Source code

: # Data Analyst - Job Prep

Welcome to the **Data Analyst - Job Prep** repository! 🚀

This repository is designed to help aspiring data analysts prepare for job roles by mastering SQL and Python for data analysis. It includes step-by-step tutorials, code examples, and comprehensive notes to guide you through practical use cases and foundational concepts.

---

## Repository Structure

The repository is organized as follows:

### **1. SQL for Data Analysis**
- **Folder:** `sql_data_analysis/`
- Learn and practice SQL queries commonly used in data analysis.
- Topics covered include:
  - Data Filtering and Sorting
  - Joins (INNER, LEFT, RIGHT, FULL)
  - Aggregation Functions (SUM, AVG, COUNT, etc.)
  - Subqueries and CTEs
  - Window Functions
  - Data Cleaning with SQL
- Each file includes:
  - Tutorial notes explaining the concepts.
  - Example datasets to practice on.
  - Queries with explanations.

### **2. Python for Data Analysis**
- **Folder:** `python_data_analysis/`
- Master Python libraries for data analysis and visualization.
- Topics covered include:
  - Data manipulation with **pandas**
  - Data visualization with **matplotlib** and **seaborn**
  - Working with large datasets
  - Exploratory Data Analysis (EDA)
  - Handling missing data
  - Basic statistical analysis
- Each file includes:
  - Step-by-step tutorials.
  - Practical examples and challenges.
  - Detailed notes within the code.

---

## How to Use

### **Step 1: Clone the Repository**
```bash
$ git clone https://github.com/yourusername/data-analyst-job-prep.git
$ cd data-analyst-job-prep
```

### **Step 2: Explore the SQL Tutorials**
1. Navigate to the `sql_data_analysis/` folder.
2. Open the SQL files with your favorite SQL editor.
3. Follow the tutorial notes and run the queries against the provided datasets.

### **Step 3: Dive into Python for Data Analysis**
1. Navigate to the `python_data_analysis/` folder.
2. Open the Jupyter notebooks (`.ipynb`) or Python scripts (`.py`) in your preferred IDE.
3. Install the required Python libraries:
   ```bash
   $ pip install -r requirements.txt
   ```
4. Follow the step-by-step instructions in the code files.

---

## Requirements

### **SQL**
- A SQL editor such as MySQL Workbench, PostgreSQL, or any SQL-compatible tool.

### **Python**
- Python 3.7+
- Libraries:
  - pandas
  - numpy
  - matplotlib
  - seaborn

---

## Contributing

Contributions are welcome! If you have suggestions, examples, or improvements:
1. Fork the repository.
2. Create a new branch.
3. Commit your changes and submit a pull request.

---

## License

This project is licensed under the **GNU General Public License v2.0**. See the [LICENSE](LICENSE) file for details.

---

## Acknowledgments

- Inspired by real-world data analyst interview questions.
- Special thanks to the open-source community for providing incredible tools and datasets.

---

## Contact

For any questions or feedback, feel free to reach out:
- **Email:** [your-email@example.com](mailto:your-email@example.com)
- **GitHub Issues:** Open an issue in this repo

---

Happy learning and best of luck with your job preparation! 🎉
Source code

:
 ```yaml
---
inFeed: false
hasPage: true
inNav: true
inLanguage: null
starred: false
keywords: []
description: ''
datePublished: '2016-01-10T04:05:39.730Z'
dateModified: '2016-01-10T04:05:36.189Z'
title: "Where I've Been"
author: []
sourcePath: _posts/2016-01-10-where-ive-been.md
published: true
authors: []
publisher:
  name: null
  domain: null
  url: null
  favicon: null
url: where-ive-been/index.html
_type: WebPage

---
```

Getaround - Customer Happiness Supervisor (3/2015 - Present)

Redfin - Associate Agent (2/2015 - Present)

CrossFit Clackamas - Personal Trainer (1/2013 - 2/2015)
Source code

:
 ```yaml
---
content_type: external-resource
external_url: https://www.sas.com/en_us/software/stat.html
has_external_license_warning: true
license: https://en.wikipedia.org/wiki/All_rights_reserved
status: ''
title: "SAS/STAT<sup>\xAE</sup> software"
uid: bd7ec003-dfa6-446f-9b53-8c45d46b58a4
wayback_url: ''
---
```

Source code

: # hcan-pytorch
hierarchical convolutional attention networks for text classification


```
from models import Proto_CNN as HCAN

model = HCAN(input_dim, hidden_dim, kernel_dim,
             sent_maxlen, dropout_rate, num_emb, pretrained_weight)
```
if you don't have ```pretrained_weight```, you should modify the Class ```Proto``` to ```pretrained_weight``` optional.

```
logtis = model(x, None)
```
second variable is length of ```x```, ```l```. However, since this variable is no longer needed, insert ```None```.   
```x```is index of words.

What is being asked:
Every line in the data above that contains the word "questions" should be copied.

Result:
- Inspired by real-world data analyst interview questions.
For any questions or feedback, feel free to reach out:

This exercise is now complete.